Used preference-labeled datasets across healthcare, legal, and finance domains to align the model with preferred user responses. This stage replaced RLHF to enable computational efficiency and ensure high-quality, real-time outputs suitable for deployment on edge devices.
Shakti-250M delivers strong performance while being smaller and more efficient than many larger models like Boomer-1B and Llama 3.2 1B. Despite using fewer training tokens, it handles a wide range of NLP tasks effectively due to its clean, high-quality training data and optimized learning process.
This model proves that smart training and well-curated datasets matter more than just size. Its lightweight design makes it ideal for real-world applications on mobile devices, IoT systems, and other resource-limited environments.
| Benchmark | Shakti-250M | Boomer-1B | Boomer-634M | Qwen2.5-0.5B | SmolLM-360M | Llama 3.2 1B |
|---|---|---|---|---|---|---|
| MMLU | 28.98 | 25.92 | 25.23 | 47.5 | 34.4 | 32.2 |
| BigBenchHard | 13.75 | 28.65 | 21.11 | 20.3 | 24.4 | 30.93 |
| IFEval | 12.83 | 23.81 | 22.22 | 27.9 | 19.8 | 59.5 |
| Hellaswag | 29.96 | 31.66 | 34.08 | 52.1 | 51.8 | 41.2 |
| Anli | 33.40 | 32.57 | 27.5 | 26.85 | - | 22.56 |
| Piqa | 63.22 | 60.78 | 62.57 | 72.50 | 71.6 | 80.64 |
| OpenbookQA | 16.60 | 22.56 | 35.76 | 30.73 | 37.2 | 37 |
| Truthfulqa(MC2) | 20.69 | 25.69 | 27.57 | 40.2 | - | 30.7 |
| WinoGrande | 52.97 | 45.79 | 51.07 | 56.3 | 52.8 | 60 |
| ARC Challenge | 41.20 | 40.78 | 62.57 | 35.6 | 50.1 | 32.8 |
| SQuAD | 23.25 | 67 | 57.5 | 52.94 | - | 49.2 |
| Trivia QA | 1.68 | 25.25 | 2.73 | 12.5 | 9.1 | 25.69 |
| GSM8K | 2.3 | 1.5 | 0.91 | 41.6 | - | 44.4 |
| MATH | 21.71 | - | 23.38 | 19.5 | - | - |
Shakti-250M demonstrates exceptional performance in the healthcare and finance domains, making it a versatile model for domain-specific applications. In healthcare, it excels in tasks requiring complex medical reasoning and shows strong capabilities in understanding and applying clinical knowledge. The model's compact size and efficiency make it an excellent choice for edge devices and IoT deployment in both healthcare and finance applications.

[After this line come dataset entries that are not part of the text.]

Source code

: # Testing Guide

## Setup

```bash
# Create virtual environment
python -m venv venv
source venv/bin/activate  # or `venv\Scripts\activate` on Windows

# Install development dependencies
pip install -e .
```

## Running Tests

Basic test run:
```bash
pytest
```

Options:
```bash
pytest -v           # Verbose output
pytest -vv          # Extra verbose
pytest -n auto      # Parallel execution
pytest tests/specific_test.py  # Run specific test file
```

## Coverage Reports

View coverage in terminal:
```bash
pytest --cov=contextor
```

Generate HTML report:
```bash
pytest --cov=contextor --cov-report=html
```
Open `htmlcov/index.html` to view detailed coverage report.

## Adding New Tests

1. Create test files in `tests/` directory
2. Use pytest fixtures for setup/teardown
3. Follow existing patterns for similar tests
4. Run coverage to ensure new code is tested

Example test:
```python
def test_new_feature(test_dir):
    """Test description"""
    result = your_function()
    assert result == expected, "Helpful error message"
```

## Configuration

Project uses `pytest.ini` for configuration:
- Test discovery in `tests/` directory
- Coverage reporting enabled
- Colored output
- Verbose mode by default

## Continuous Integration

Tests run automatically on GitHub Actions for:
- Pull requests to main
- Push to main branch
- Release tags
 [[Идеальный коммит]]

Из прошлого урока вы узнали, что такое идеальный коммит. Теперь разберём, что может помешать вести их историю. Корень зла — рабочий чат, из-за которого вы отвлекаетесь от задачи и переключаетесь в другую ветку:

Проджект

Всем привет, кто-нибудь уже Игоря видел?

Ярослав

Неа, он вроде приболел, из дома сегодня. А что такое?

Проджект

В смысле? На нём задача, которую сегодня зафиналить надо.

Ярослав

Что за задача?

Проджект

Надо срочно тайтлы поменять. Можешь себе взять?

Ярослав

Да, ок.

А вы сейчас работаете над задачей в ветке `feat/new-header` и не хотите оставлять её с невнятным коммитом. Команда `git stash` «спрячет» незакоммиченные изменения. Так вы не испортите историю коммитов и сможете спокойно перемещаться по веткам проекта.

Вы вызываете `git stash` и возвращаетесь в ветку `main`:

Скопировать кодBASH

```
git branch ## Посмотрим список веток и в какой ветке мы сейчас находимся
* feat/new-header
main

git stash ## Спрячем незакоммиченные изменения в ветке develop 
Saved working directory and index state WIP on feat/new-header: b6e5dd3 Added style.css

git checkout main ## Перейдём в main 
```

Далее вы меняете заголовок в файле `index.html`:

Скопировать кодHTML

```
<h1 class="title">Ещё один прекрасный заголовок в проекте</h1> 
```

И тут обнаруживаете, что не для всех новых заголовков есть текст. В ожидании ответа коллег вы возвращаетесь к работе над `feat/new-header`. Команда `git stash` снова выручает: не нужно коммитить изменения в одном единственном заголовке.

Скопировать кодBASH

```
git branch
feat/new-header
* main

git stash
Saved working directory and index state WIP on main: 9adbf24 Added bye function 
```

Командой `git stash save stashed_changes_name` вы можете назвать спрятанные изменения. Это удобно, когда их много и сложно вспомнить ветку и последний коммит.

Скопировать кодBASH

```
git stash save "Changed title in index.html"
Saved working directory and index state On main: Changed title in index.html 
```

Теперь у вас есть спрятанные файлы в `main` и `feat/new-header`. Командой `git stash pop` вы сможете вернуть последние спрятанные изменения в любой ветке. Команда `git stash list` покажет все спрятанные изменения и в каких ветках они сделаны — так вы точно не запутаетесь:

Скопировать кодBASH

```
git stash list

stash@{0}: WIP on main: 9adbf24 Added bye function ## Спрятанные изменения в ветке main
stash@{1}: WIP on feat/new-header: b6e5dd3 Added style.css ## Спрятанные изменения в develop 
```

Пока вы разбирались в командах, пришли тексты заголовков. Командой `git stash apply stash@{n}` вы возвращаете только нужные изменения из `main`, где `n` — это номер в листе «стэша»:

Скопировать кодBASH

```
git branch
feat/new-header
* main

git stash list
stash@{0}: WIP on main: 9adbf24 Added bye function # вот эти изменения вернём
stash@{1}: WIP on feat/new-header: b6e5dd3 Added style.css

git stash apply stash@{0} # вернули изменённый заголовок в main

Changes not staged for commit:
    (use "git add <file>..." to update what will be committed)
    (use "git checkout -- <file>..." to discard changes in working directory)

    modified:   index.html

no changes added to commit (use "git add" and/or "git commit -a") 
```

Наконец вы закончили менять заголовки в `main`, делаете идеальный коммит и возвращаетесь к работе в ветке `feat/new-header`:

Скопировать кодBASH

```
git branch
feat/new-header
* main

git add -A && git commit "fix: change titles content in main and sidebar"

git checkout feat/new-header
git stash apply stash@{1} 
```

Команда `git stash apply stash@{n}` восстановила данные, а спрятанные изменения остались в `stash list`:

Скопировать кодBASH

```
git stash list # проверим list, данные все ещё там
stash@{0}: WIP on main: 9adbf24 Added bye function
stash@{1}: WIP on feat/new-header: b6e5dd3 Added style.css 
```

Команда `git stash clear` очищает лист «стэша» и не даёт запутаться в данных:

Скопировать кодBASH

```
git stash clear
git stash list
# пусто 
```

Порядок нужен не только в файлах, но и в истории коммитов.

| Benchmark | Shakti-250M | Phi-1.5-1.3B | Gemma-2B | Opt-2.7B |
|---|---|---|---|---|
| MedQA | 41.25 | 31.11 | 29.22 | 27.1 |
| MedMCQA | 34.87 | 34.31 | 30.22 | 25.63 |
| PubMedQA | 58.21 | 67.8 | 66.4 | 60.8 |
| MMLU Professional Medicine | 28.4 | 29.04 | 18.01 | 16.54 |
| MMLU Medical genetics | 31.42 | 42 | 28 | 23 |
| MMLU College Medicine | 30.45 | 37.57 | 31.21 | 24.86 |
| MMLU College Biology | 31.25 | 34.03 | 33.33 | 20.14 |
| MMLU Clinical Knowledge | 36.78 | 46.04 | 35.47 | 23.02 |
| MMLU Anatomy | 39.42 | 39.26 | 37.04 | 32.59 |
| PatronusAI finance-bench-test | 32.2 | - | - | - |
| jan-hq finance-benchmark mcq | 23.1 | - | - | - |
The Shakti-250M is a compact and efficient language model specifically designed for domain-focused applications in finance, healthcare, and legal sectors. With just 250 million parameters, it balances performance and resource usage, making it ideal for use on mobile, IoT, and edge devices. Despite its smaller size, Shakti-250M delivers strong results on domain-specific benchmarks, often outperforming larger models. Its fine-tuned datasets and optimization techniques help it handle complex tasks like legal summarization, financial forecasting, and medical Q&A with high accuracy. Overall, Shakti-250M proves that smart design and focused training can enable small models to excel in real-world, domain-specific applications.